La musique porte au-delà des frontières, Philippe Thomas y a toujours cru. Son histoire avec l’Atelier Mo’Zar a commencé il y a plusieurs années lorsque son ami, José Thérèse, lui demande de venir donner un coup de main pour apprendre aux jeunes de Roche-Bois et des environs à jouer de la musique. Depuis, il ne les a pas lâchés. Au fil des années, il a vu défiler devant lui bon nombre de talents, ceux qui ont pu décrocher une bourse grâce à leur talent, qui sont devenus de grands musiciens, qui sont partis à l’étranger se faire une carrière ou qui continuent ici, à Maurice, à faire la fierté de l’Atelier Mo’zar. 

 

Car ici règne une ambiance particulière.
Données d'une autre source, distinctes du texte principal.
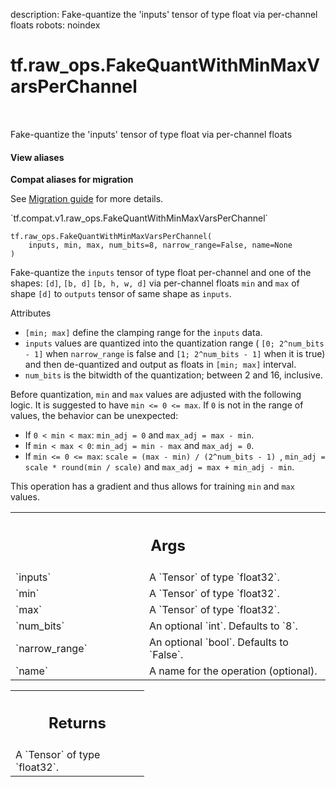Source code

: description: Fake-quantize the 'inputs' tensor of type float via per-channel floats
robots: noindex

# tf.raw_ops.FakeQuantWithMinMaxVarsPerChannel

<!-- Insert buttons and diff -->

<table class="tfo-notebook-buttons tfo-api nocontent" align="left">

</table>



Fake-quantize the 'inputs' tensor of type float via per-channel floats


<section class="expandable">
  <h4 class="showalways">View aliases</h4>
  <p>
<b>Compat aliases for migration</b>
<p>See
<a href="https://www.tensorflow.org/guide/migrate">Migration guide</a> for
more details.</p>
<p>`tf.compat.v1.raw_ops.FakeQuantWithMinMaxVarsPerChannel`</p>
</p>
</section>

<pre class="devsite-click-to-copy prettyprint lang-py tfo-signature-link">
<code>tf.raw_ops.FakeQuantWithMinMaxVarsPerChannel(
    inputs, min, max, num_bits=8, narrow_range=False, name=None
)
</code></pre>



<!-- Placeholder for "Used in" -->


Fake-quantize the `inputs` tensor of type float per-channel and one of the
shapes: `[d]`, `[b, d]` `[b, h, w, d]` via per-channel floats `min` and `max`
of shape `[d]` to `outputs` tensor of same shape as `inputs`.

Attributes

*   `[min; max]` define the clamping range for the `inputs` data.
*   `inputs` values are quantized into the quantization range (
`[0; 2^num_bits - 1]` when `narrow_range` is false and `[1; 2^num_bits - 1]`
when it is true) and then de-quantized and output as floats in `[min; max]`
interval.
*   `num_bits` is the bitwidth of the quantization; between 2 and 16, inclusive.

Before quantization, `min` and `max` values are adjusted with the following
logic.
It is suggested to have `min <= 0 <= max`. If `0` is not in the range of values,
the behavior can be unexpected:

*   If `0 < min < max`: `min_adj = 0` and `max_adj = max - min`.
*   If `min < max < 0`: `min_adj = min - max` and `max_adj = 0`.
*   If `min <= 0 <= max`: `scale = (max - min) / (2^num_bits - 1) `,
`min_adj = scale * round(min / scale)` and `max_adj = max + min_adj - min`.

This operation has a gradient and thus allows for training `min` and `max`
values.

<!-- Tabular view -->
 <table class="responsive fixed orange">
<colgroup><col width="214px"><col></colgroup>
<tr><th colspan="2"><h2 class="add-link">Args</h2></th></tr>

<tr>
<td>
`inputs`<a id="inputs"></a>
</td>
<td>
A `Tensor` of type `float32`.
</td>
</tr><tr>
<td>
`min`<a id="min"></a>
</td>
<td>
A `Tensor` of type `float32`.
</td>
</tr><tr>
<td>
`max`<a id="max"></a>
</td>
<td>
A `Tensor` of type `float32`.
</td>
</tr><tr>
<td>
`num_bits`<a id="num_bits"></a>
</td>
<td>
An optional `int`. Defaults to `8`.
</td>
</tr><tr>
<td>
`narrow_range`<a id="narrow_range"></a>
</td>
<td>
An optional `bool`. Defaults to `False`.
</td>
</tr><tr>
<td>
`name`<a id="name"></a>
</td>
<td>
A name for the operation (optional).
</td>
</tr>
</table>



<!-- Tabular view -->
 <table class="responsive fixed orange">
<colgroup><col width="214px"><col></colgroup>
<tr><th colspan="2"><h2 class="add-link">Returns</h2></th></tr>
<tr class="alt">
<td colspan="2">
A `Tensor` of type `float32`.
</td>
</tr>

</table>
Lorsqu’il a découvert l’Atelier Mo’Zar à travers son fils qui y joue de la guitare, Clyde Augustin, journaliste de sport, y a trouvé bien plus qu’une école de musique. Il y a découvert, dit-il, une école de la vie où la musique devient magique et crée des liens entre ceux qui la partagent. Entre les murs de cette maison de Roche-Bois, l’esprit et la philosophie du musicien José Thérèse continuent de vivre, lui qui voulait offrir aux gens de la cité une porte de sortie, leur apprendre un métier pour qu’ils puissent devenir des professionnels et gagner leur vie dignement. «Pratiquer la musique vous apprend plusieurs choses. D’abord une discipline, ensuite la ponctualité mais aussi le respect des autres. Quand vous jouez en groupe, vous mettez le groupe en avant et pas uniquement vous. Cette école, c’est donner la chance à un enfant de se réaliser et de lui dire que même s’il n’est pas doué académiquement, il peut toujours réussir», lance Clyde Augustin. 

 

Réussir ? Hermans Pierre Louis, 24 ans, a longtemps été rempli de doutes avant de trouver sa vocation et son chemin. Lui qui est devenu malvoyant à l’âge de 14 ans est tombé sur un homme qui est devenu son mentor et qui lui a tout appris.«José Thérèse m’a donné la chance de ma vie. Il m’a appris qu’avec la musique, les gens pouvaient me respecter pour ce que j’étais et non pas avoir pitié de moi à cause de mon handicap.» Aujourd’hui guitariste solo et enseignant à l’Atelier Mo’Zar où il a lui-même fait ses premiers pas, il se dit heureux de pouvoir partager son savoir-faire et transmettre à ces adolescents l’esprit Mo’Zar. 

 

En ce moment d’ailleurs, les répétitions s’enchaînent pour pouvoir présenter un super spectacle à Cuba. «Ici, c’est l’amour fraternel. Nous sommes comme une famille et les liens qui nous unissent sont très forts. Ces jeunes ont commencé un cheminement vers un meilleur avenir. Au lieu de devenir dealer et jockey dans la rue, ils se produiront à la Havane, vous vous rendez compte ? Quelle fierté ! C’est la première fois qu’un groupe mauricien participera à ce festival avec des monstres du jazz comme Richard Bona et Marcus Miller.» C’est pourquoi, dit-il, ces jeunes, dont le talent ne ment pas, ont besoin du soutien de toute la population. 

 

Et puisqu’ils savent que l’art permet de franchir des frontières et d’offrir la richesse de l’âme et celle de la connaissance, ils espèrent que leur musique saura toucher le cœur des Mauriciens.